[Dataset entries]
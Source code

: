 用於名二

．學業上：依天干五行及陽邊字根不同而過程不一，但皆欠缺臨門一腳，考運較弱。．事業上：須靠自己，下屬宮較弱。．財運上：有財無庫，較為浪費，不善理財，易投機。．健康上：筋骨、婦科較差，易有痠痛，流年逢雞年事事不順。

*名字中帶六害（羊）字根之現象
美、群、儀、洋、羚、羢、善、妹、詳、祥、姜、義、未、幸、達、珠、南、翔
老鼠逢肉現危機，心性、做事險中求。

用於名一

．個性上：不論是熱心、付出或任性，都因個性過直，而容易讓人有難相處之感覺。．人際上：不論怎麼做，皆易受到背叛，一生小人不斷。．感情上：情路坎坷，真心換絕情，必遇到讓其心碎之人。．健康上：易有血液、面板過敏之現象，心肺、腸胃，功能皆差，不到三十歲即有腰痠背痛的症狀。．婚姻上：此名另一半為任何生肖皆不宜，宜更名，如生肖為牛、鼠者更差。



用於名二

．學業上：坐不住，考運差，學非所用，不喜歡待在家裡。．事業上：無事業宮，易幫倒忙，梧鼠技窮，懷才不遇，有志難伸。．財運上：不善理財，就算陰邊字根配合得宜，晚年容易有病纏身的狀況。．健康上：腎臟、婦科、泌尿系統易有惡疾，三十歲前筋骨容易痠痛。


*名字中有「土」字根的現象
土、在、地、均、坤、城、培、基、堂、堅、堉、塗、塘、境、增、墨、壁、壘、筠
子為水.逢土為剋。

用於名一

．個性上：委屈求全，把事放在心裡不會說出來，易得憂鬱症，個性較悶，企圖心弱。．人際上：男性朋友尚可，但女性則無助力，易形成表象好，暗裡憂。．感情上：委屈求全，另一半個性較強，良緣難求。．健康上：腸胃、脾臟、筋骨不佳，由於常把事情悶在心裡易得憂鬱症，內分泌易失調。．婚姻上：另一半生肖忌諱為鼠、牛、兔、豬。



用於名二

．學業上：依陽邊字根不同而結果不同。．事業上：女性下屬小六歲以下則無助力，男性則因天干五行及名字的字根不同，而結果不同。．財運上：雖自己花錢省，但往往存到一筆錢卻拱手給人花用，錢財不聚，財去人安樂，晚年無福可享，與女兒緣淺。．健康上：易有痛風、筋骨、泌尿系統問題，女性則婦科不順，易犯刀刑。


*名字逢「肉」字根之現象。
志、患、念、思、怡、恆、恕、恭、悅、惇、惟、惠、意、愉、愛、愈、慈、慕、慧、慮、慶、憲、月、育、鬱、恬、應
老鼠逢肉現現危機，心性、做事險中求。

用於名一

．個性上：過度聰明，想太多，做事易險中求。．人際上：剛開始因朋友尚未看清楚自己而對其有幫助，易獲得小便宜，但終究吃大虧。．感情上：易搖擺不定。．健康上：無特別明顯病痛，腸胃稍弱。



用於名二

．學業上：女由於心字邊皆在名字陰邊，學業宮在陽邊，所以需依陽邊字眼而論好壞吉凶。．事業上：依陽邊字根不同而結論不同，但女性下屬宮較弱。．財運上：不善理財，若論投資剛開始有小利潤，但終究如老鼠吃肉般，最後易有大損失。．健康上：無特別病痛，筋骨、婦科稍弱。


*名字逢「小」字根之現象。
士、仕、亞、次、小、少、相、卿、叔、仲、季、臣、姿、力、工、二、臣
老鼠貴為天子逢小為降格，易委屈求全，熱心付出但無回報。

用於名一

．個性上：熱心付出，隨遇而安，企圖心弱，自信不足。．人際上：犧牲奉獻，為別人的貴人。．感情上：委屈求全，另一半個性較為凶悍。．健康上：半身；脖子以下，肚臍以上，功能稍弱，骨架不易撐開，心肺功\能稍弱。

==

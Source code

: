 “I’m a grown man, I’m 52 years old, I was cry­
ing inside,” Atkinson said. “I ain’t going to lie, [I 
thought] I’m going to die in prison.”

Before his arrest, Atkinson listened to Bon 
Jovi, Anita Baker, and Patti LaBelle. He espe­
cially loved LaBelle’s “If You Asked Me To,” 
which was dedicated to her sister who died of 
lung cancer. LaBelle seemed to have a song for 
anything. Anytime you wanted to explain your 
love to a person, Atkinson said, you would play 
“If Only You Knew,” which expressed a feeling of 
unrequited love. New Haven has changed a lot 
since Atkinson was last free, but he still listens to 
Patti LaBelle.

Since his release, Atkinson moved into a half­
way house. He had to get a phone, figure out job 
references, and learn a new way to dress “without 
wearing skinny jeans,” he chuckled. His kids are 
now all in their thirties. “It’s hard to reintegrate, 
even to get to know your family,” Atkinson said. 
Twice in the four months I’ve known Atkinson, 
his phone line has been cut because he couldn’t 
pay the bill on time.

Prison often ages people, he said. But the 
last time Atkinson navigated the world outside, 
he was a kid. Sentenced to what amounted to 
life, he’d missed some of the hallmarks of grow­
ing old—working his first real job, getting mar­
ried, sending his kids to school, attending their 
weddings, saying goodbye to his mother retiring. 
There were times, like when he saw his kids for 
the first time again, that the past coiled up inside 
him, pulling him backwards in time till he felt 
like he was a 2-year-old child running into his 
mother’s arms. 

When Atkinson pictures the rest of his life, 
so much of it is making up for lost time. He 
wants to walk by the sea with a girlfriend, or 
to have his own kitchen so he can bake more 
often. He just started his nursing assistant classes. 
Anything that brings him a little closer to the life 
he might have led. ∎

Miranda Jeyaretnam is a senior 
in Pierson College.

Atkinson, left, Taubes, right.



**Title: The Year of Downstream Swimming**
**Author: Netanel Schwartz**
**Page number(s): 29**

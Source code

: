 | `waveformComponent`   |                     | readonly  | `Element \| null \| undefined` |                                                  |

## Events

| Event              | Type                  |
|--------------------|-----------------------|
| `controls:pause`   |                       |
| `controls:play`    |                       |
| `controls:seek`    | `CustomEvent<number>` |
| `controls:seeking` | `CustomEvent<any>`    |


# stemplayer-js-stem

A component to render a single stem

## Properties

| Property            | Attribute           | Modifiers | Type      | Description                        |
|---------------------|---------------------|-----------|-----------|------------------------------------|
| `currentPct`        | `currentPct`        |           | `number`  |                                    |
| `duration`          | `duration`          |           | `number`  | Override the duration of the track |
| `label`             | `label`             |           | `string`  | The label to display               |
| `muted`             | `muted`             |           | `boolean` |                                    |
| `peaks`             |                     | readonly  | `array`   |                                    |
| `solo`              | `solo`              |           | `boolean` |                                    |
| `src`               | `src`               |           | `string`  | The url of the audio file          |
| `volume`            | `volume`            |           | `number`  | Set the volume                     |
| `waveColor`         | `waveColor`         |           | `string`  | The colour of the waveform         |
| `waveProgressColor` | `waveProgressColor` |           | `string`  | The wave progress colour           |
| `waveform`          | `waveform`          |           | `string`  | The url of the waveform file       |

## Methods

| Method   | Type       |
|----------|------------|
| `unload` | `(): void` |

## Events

--

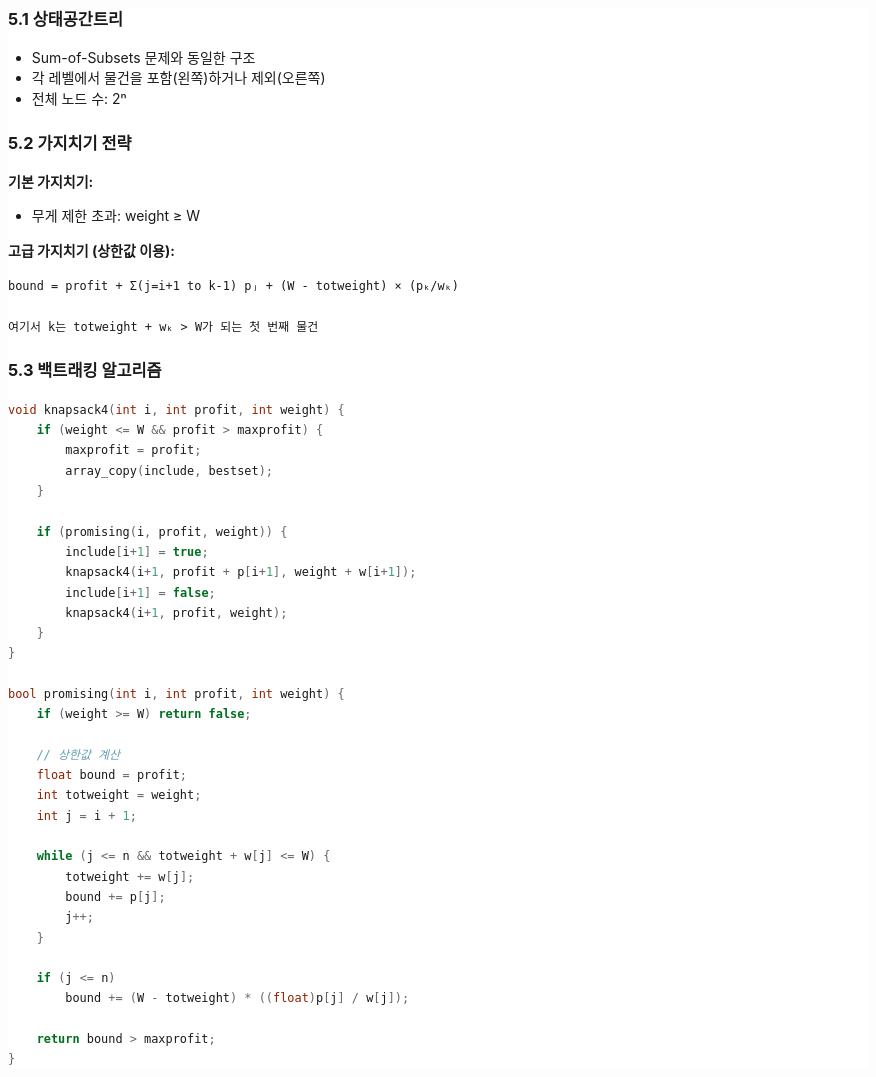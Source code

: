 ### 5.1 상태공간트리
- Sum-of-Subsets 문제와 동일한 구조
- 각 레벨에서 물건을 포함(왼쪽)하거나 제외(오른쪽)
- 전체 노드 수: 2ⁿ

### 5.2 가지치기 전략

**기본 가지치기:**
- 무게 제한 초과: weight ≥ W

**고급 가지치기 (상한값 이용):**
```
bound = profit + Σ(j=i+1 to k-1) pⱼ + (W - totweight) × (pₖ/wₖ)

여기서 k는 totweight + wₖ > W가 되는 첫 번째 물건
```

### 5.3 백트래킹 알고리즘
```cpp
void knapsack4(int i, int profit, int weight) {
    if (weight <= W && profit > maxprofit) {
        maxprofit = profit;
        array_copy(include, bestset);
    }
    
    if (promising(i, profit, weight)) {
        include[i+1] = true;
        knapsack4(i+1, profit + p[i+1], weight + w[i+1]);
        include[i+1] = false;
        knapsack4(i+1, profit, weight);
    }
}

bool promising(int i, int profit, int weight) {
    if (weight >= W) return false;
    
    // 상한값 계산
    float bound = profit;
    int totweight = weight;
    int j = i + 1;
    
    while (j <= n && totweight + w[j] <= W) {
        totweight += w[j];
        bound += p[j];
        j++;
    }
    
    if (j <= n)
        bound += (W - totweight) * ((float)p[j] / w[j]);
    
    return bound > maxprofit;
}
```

## TASK STATEMENT
Reproduce every line in the records above that contains the word "float".

## ANSWER FOR THE TASK
    float bound = profit;
        bound += (W - totweight) * ((float)p[j] / w[j]);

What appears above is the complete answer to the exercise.